Monday, July 06, 2015

Greece: Historic Victory Against Imposed Austerity

Greece’s prime minister, Alexis Tsipras, is addressing the nation:

Today, he says, Greece has proved that democracy cannot be blackmailed; Greeks have made a brave choice, and one which will change the debate in Europe.

I understand that voters have not given me a mandate against Europe, but a mandate for a sustainable solution.

And he warns that there are no easy solutions -- but a fair solution can be found, if both sides want it.
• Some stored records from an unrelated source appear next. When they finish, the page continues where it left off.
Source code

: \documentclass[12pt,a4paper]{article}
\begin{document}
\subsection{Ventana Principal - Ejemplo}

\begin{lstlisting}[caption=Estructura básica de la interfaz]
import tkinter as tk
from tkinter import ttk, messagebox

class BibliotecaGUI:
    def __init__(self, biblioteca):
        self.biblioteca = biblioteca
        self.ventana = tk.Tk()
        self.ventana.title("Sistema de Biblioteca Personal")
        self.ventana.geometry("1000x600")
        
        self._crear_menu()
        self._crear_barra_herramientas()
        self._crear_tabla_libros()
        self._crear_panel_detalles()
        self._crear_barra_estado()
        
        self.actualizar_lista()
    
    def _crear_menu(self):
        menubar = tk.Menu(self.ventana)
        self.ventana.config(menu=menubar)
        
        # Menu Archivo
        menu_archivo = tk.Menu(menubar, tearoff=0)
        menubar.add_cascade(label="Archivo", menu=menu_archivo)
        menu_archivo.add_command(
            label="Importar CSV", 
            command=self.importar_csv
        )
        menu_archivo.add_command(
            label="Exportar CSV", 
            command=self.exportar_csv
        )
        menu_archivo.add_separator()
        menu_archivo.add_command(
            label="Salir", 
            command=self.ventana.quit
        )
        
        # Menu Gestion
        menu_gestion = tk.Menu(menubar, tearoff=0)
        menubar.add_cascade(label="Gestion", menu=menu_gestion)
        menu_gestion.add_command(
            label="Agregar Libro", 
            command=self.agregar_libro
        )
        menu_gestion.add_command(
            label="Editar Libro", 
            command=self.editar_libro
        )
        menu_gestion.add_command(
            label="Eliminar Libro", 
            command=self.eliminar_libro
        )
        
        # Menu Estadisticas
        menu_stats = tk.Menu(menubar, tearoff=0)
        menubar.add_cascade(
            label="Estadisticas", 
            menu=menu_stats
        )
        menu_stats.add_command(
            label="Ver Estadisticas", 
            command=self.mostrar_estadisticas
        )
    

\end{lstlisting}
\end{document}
Nikos Papastergiadis, School of Culture and Communication, University of Melbourne
A profound recognition has been given now, not just by economists, but by the people of Greece, that the economic policies pushed by the troika are counter-productive.
The government can now walk into negotiations in a strengthened position. They can honour their promises. They have no intention to leave the eurozone, let alone the EU, but can focus on a debt restructure, tackling tax evasion and modernising the state.
I expect some sort of financial resolution in the next 24-48 hours, because a move back to the drachma would be catastrophic.
When politicians in Europe say things like ‘It’s not a problem for us there is no risk of economic contagion,’ that is a profoundly immoral comment given there’s a real risk Europeans will die this winter as a result of their policies. Their sense of solidarity with the union is profoundly blinkered. The risk is not just economic contagion, it’s political contagion. They don’t want Syriza to be the example for other European governments. They wanted Greece to be humbled and crippled by these austerity measures. This divide and conquer attitude means there will be long-term political consequences.
I am so proud of the courage demonstrated by Greeks who have stood up in the face of their own oligarchs, who launched a smear campaign against the government, and said ‘enough is enough’.